** TASK ITEM **
Find and copy every line in the records that includes the string "final".

** Stored data **

──────

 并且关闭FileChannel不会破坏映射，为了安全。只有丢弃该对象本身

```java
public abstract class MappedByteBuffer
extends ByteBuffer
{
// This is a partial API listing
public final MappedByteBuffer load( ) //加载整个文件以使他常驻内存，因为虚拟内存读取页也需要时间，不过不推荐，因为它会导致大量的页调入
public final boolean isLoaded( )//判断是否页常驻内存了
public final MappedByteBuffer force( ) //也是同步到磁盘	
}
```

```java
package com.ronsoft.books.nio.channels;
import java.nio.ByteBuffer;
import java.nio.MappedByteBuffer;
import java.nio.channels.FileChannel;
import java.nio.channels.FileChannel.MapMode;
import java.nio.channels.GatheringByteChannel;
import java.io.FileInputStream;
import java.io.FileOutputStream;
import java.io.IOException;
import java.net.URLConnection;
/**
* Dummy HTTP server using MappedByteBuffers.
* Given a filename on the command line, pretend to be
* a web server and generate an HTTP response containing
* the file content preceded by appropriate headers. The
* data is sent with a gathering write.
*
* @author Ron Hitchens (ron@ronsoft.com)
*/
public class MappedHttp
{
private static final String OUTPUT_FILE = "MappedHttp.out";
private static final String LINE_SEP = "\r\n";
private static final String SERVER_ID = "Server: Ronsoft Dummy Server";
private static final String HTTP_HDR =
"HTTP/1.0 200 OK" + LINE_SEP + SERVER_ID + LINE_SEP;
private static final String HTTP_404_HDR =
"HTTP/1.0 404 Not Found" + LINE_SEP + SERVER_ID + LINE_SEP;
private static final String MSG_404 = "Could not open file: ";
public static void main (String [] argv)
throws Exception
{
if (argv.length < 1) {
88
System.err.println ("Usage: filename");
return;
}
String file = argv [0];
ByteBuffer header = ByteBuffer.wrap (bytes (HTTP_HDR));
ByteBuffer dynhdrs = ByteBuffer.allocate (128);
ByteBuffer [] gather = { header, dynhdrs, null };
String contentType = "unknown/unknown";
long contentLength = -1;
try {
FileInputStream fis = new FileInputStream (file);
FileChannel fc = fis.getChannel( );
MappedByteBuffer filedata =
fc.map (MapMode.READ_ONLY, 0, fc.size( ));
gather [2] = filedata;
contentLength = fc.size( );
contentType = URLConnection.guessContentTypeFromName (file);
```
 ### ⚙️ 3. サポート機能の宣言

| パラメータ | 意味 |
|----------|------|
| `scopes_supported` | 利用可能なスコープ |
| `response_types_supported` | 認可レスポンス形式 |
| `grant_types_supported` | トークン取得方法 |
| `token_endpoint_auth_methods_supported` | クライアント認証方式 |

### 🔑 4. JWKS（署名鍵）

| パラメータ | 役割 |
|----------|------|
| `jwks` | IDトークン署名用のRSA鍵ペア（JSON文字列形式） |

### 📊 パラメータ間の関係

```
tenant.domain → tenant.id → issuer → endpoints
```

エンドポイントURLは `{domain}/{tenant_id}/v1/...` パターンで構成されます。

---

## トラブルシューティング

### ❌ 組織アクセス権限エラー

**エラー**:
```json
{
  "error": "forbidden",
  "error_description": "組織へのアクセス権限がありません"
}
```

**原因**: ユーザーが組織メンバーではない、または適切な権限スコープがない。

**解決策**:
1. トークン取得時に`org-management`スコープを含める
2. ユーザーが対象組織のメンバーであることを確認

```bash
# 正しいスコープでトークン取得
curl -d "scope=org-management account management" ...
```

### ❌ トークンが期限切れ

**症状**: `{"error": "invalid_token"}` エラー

──────

** REPLY TO THE EXERCISE **
public final MappedByteBuffer load( ) //加载整个文件以使他常驻内存，因为虚拟内存读取页也需要时间，不过不推荐，因为它会导致大量的页调入
public final boolean isLoaded( )//判断是否页常驻内存了
public final MappedByteBuffer force( ) //也是同步到磁盘	
private static final String OUTPUT_FILE = "MappedHttp.out";
private static final String LINE_SEP = "\r\n";
private static final String SERVER_ID = "Server: Ronsoft Dummy Server";
private static final String HTTP_HDR =
private static final String HTTP_404_HDR =
private static final String MSG_404 = "Could not open file: ";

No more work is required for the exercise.